In camp that night, the Confederate officers met to decide what to do. Since both Federal columns were on the river, Sibley accepted the idea of a detour away from the water, proposed by one of his officers. It would require a dangerous march away from the life-giving waters of the Rio Grande, behind the Magdalena Mountains and east of the San Mateo range. This path (as it could hardly be called a road), would bypass Fort Craig, swinging twenty miles west.
That night, Sibley’s Army again slipped away from Canby, leaving the Rio Grande for the mountains. Every bit of clothing not deemed essential was burned. Any ammunition that could not be carried met the same fate. Blankets and rations were stuffed into the few remaining supply wagons, as over thirty other wagons, containing the sick and wounded, were left behind.

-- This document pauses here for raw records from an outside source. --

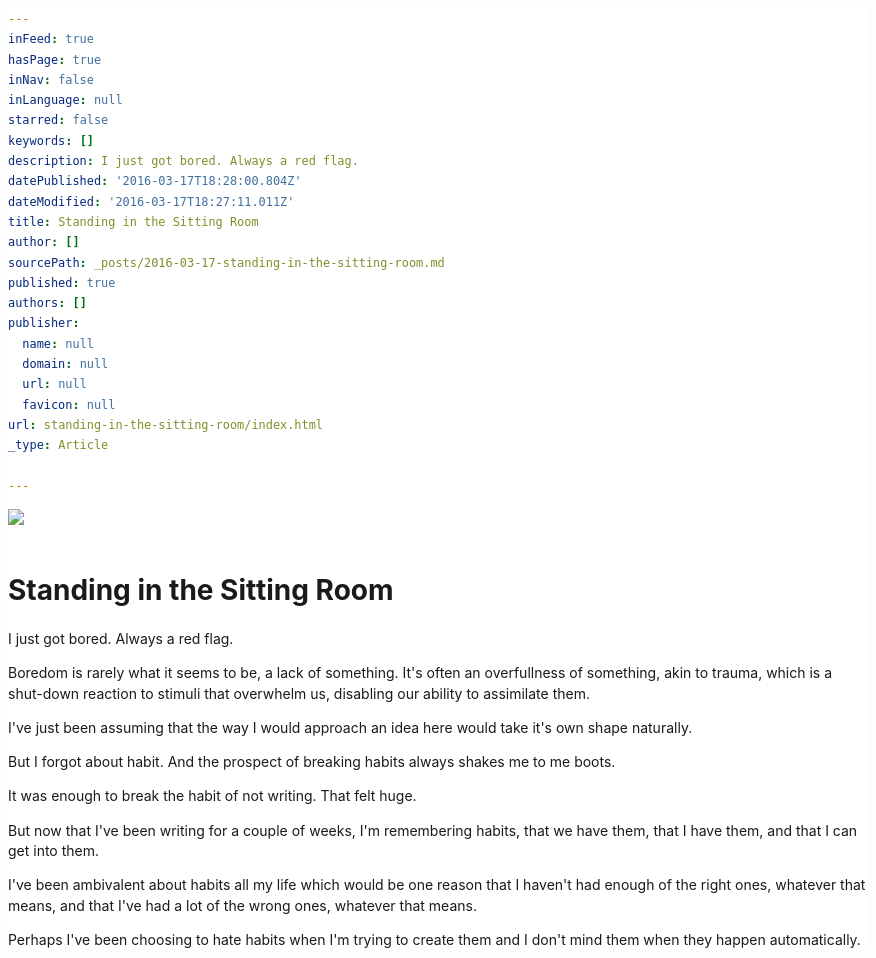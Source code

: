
 ```yaml
---
inFeed: true
hasPage: true
inNav: false
inLanguage: null
starred: false
keywords: []
description: I just got bored. Always a red flag.
datePublished: '2016-03-17T18:28:00.804Z'
dateModified: '2016-03-17T18:27:11.011Z'
title: Standing in the Sitting Room
author: []
sourcePath: _posts/2016-03-17-standing-in-the-sitting-room.md
published: true
authors: []
publisher:
  name: null
  domain: null
  url: null
  favicon: null
url: standing-in-the-sitting-room/index.html
_type: Article

---
```

![](https://the-grid-user-content.s3-us-west-2.amazonaws.com/ec5c5a94-e552-471f-83f7-b0817ef61dc1.jpg)

# Standing in the Sitting Room

I just got bored. Always a red flag.

Boredom is rarely what it seems to be, a lack of something. It's often an overfullness of something, akin to trauma, which is a shut-down reaction to stimuli that overwhelm us, disabling our ability to assimilate them.

I've just been assuming that the way I would approach an idea here would take it's own shape naturally.

But I forgot about habit. And the prospect of breaking habits always shakes me to me boots.

It was enough to break the habit of not writing. That felt huge.

But now that I've been writing for a couple of weeks, I'm remembering habits, that we have them, that I have them, and that I can get into them.

I've been ambivalent about habits all my life which would be one reason that I haven't had enough of the right ones, whatever that means, and that I've had a lot of the wrong ones, whatever that means.

Perhaps I've been choosing to hate habits when I'm trying to create them and I don't mind them when they happen automatically.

By morning of the next day, they had made fourteen fairly easy miles, but stopped where no water could be found. By the 19th, just two days into the march, the unquenchable thirst was maddening. Hunger soon followed and then discipline. Regiments and companies no longer existed. The deepening sands swallowed the wagons up to their hubs. Throughout the night, stragglers wandered into camp, exhausted and near death.
The 20th offered little more, as morale simply disappeared. By this date, the 21th, the leading elements of the Rebel column saw both Fort Craig and the Rio Grande in the far distance. The former of no danger and the latter of no sustenance, ten miles away.
When the Rebels had left Peralta, they were, more or less, a fairly viable fighting force, at least upon the defensive. By this date, nothing could be farther from the truth. Though the vanguard had seen the river and the fort, the stragglers were as many as fifty miles back.1
All the while, Canby’s Federals held to their own road. They were well supplied, well rested and, most importantly, not dying of thirst in the desert. As Sibley’s men shuffled along, Canby had scouts trailing them, reporting back their location and condition. Holding close to the river, he had little opportunity to chase down Rebel stragglers, but before long, the deserters were coming to him. On this date, he was a day’s march from Fort Craig, probably the same distance away from the fort as the lead elements of the Confederate column were.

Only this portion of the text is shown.